Ideas that add up #168

Questions like where did the oceans come from? The Earth was born in fire, and all its water was boiled off into space from its molten surface. Scientists have speculated that the water that fills our oceans was delivered at a later time by vast numbers of impacting comets, just like comet 67P/Churyumov-Gerasimenko. Already, there is evidence that the “isotopic fingerprint” of water on one closely observed comet is similar to water in Earth’s oceans. Rosetta could prove the case once and for all.
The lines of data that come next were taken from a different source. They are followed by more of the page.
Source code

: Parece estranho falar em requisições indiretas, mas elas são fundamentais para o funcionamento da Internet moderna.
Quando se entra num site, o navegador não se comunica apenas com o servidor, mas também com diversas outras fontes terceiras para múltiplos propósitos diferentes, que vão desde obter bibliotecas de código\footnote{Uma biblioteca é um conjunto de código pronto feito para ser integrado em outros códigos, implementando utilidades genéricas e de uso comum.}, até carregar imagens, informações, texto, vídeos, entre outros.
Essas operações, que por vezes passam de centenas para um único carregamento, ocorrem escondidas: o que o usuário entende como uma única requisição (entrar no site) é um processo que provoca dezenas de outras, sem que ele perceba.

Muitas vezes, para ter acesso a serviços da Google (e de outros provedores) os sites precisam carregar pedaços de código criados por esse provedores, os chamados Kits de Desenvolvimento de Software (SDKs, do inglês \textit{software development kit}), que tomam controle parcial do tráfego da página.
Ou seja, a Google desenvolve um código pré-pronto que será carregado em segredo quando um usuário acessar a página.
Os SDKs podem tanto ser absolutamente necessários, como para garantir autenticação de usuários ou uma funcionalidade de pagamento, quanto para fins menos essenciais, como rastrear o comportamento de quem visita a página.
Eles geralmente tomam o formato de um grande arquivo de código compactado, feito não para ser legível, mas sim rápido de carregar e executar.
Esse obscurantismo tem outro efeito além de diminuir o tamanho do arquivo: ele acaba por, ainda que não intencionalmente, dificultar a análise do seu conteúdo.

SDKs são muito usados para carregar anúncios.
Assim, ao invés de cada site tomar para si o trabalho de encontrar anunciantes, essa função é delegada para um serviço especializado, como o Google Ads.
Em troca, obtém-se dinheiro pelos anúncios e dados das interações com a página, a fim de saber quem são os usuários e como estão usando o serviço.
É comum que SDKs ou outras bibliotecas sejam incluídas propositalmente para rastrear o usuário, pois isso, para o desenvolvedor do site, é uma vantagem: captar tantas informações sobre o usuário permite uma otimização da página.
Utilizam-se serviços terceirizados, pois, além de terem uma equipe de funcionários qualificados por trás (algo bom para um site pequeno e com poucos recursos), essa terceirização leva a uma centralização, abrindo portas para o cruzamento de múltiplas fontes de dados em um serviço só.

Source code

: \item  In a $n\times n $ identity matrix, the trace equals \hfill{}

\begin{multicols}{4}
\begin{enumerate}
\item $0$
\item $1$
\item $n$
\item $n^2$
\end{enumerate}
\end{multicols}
Marcus Chown, ‘Life: the cosmic connection’ in New Humanist, Winter 2014

The result, announced later than publication of the above, was that the isotopic fingerprint of water on comet 67P/C-G, at least of water at its surface where the Rosetta’s lander took measurements before powering down, is not compatible with water on Earth. Too deuterium-rich, too “heavy”. So the theory of comet origins for ocean water has been tweaked to suggest maybe 10% from comets and the rest from asteroids, which are less icy but far bigger.  

This all comes as mind-boggling news to me. About a year ago a then-five-year-old of my acquaintance asked me where the oceans came from. I poked around on the Web and couldn’t come up with a respectable answer. Something as big and close as the oceans, and science hasn’t figured out their origins yet! Told him in the end – because it seemed plausible to me – that the oceans were formed of water squeezed from the core as the young Earth cooled. Didn’t mention the comet business because it sounded just too space-cadet.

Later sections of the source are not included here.